このメイド喫茶という出し物がどういう経緯で決められたかは知らないが、もしかしたらそういう鼻の下を伸ばす連中を集わせるための商売戦略で決められた出し物なのかもしれない。
だとしたらウチのクラスの本気度が伺えるし、随分と体当たりな商売を考える人がいたもんだ、と少しだけ呆れる気分だった。
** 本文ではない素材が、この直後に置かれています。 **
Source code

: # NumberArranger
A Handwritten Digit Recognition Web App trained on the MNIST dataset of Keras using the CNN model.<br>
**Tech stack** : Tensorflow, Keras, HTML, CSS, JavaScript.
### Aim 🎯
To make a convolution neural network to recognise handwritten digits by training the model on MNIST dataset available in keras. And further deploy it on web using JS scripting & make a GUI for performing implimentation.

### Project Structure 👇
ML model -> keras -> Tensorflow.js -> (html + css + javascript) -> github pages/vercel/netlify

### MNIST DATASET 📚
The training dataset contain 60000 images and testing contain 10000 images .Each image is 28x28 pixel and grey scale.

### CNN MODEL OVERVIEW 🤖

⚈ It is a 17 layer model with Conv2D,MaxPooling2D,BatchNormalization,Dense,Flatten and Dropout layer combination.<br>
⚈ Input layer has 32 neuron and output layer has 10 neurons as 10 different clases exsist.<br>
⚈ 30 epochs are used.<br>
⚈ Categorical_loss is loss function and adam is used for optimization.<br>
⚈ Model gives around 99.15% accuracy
それなりに仕事をこなして、二ローテーションの交代の時間はやってきた。
「ようし、やるかあ」
後半組の板野君の張り切る姿を僕は見つけた。
「あ、板野君。ちょっと」
「なんだ?」
「今日は朝から寒いこともあるだろうけど、ホットコーヒーの売り上げがそこそこ好調だ。ちょっと多めに準備進めておくといいと思う」
「おう?」
「後、逆にオレンジジュースの売り上げが伸びてない。今日は午後からそれなりに気温も上がるそうだけど、時期も時期だしちょっと準備の量減らしてもいいかも」
「お、おう。わかった」
戸惑う板野君に引継ぎを済ませて、僕は教室を後にした。
「おい、修也」
「ん?」
教室を出た途端、教室に戻ったばかりの板野君に呼び止められた。
「紗枝の奴もこれから休憩だから、一緒に連れてってやれ」
「うん?」
「うわわっ」
板野君に背中を押された紗枝が、慌てた顔でモジモジとしていた。しばらく紗枝はそんな調子で、照れながら上目遣いでちらちらこちらを見ていた。
「メイド服のまま行くの?」
中々目立ちそうだし、紗枝はそんなに人目を集めたいタイプでもない。
「……だって」
「……まあ、行こうか」
「うん」
教室の前で立ちぼうけしているのも商売の邪魔だと思って、僕達は歩き出した。
「メイド服さ」
「ん?」
「似合ってるね、本当に」
心からそう思ったし、そう言って明るくなってくれれば良いなと思って言ったのだが、紗枝はむしろ、余計に静かになるのだった。
ヒロイン、これだと主人公に惚れてるみたいじゃん。こんなのおかしいよ。